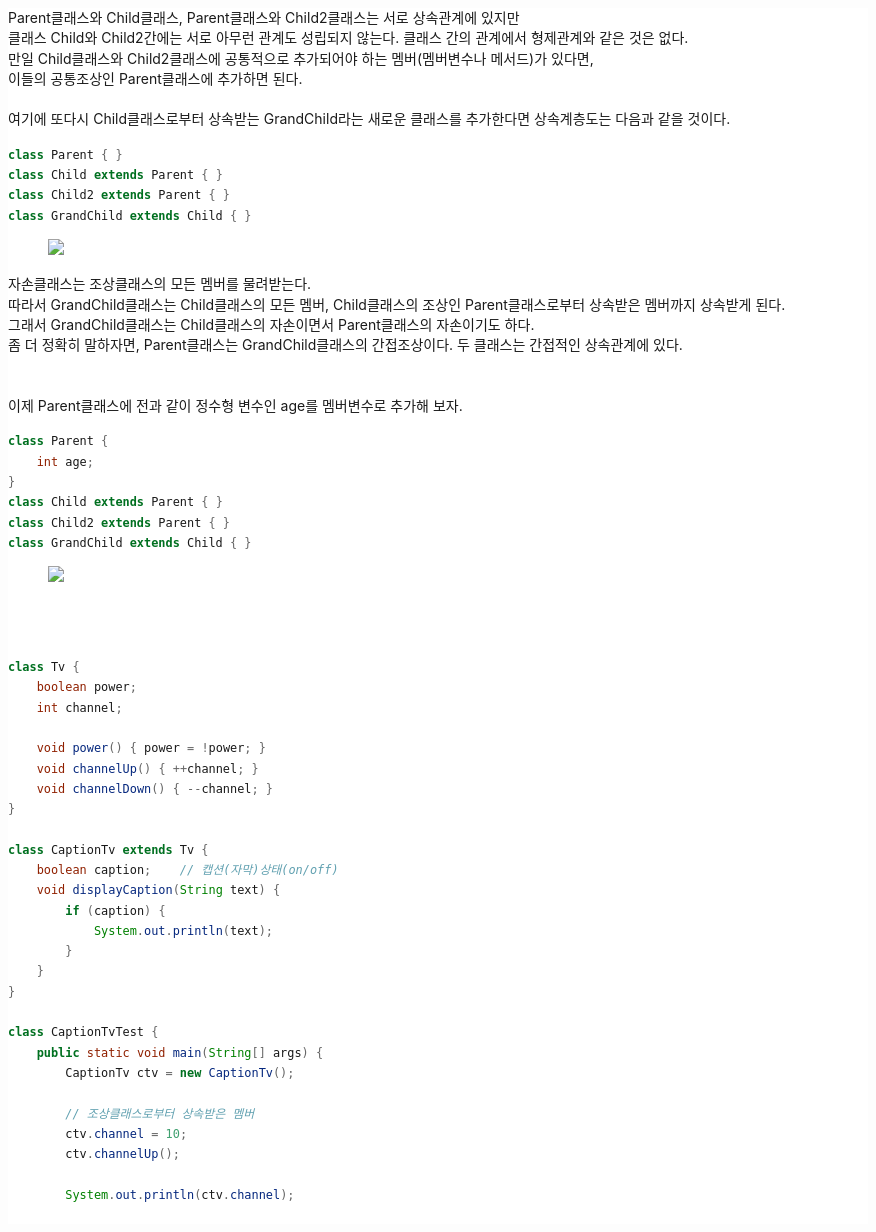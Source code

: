 Parent클래스와 Child클래스, Parent클래스와 Child2클래스는 서로 상속관계에 있지만</br> 클래스 Child와 Child2간에는 서로 아무런 관계도
성립되지 않는다. 클래스 간의 관계에서 형제관계와 같은 것은 없다.</br> 
만일 Child클래스와 Child2클래스에 공통적으로 추가되어야 하는 멤버(멤버변수나 메서드)가 있다면,</br>
이들의 공통조상인 Parent클래스에 추가하면 된다.</br>
</br>
여기에 또다시 Child클래스로부터 상속받는 GrandChild라는 새로운 클래스를 추가한다면 상속계층도는 다음과 같을 것이다.
```java
class Parent { }
class Child extends Parent { }
class Child2 extends Parent { }
class GrandChild extends Child { }
```
<figure>
    <img src="https://blog.kakaocdn.net/dn/bMIAMn/btrcM0oqxl9/hzbF0EQ4XNDQ7Z1RCW8rEk/img.png">
</figure>
자손클래스는 조상클래스의 모든 멤버를 물려받는다.</br>
따라서 GrandChild클래스는 Child클래스의 모든 멤버, Child클래스의 조상인 Parent클래스로부터 상속받은 멤버까지 상속받게 된다.</br>
그래서 GrandChild클래스는 Child클래스의 자손이면서 Parent클래스의 자손이기도 하다.</br>
좀 더 정확히 말하자면, Parent클래스는 GrandChild클래스의 간접조상이다. 두 클래스는 간접적인 상속관계에 있다.</br>
<br></br>
이제 Parent클래스에 전과 같이 정수형 변수인 age를 멤버변수로 추가해 보자.

```java
class Parent {
    int age;
}
class Child extends Parent { }
class Child2 extends Parent { }
class GrandChild extends Child { }
```
<figure>
    <img src="https://velog.velcdn.com/images/mrcocoball/post/1c77697e-c031-4c82-9a82-77d907e6b401/image.png">
</figure>
<br></br>

```java
class Tv {
    boolean power;
    int channel;
    
    void power() { power = !power; }
    void channelUp() { ++channel; }
    void channelDown() { --channel; }
}

class CaptionTv extends Tv {
    boolean caption;    // 캡션(자막)상태(on/off)
    void displayCaption(String text) {
        if (caption) {  
            System.out.println(text);
        }
    }
}

class CaptionTvTest {
    public static void main(String[] args) {
        CaptionTv ctv = new CaptionTv();
        
        // 조상클래스로부터 상속받은 멤버
        ctv.channel = 10;   
        ctv.channelUp();

        System.out.println(ctv.channel);
        
```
......
The lines to set down, exactly and with both ends included, run from the one containing "이제 Parent클래스에 전과" to the last line of the data above.

-- Answer to this task --
이제 Parent클래스에 전과 같이 정수형 변수인 age를 멤버변수로 추가해 보자.

```java
class Parent {
    int age;
}
class Child extends Parent { }
class Child2 extends Parent { }
class GrandChild extends Child { }
```
<figure>
    <img src="https://velog.velcdn.com/images/mrcocoball/post/1c77697e-c031-4c82-9a82-77d907e6b401/image.png">
</figure>
<br></br>

```java
class Tv {
    boolean power;
    int channel;
    
    void power() { power = !power; }
    void channelUp() { ++channel; }
    void channelDown() { --channel; }
}

class CaptionTv extends Tv {
    boolean caption;    // 캡션(자막)상태(on/off)
    void displayCaption(String text) {
        if (caption) {  
            System.out.println(text);
        }
    }
}

class CaptionTvTest {
    public static void main(String[] args) {
        CaptionTv ctv = new CaptionTv();
        
        // 조상클래스로부터 상속받은 멤버
        ctv.channel = 10;   
        ctv.channelUp();

        System.out.println(ctv.channel);
        
```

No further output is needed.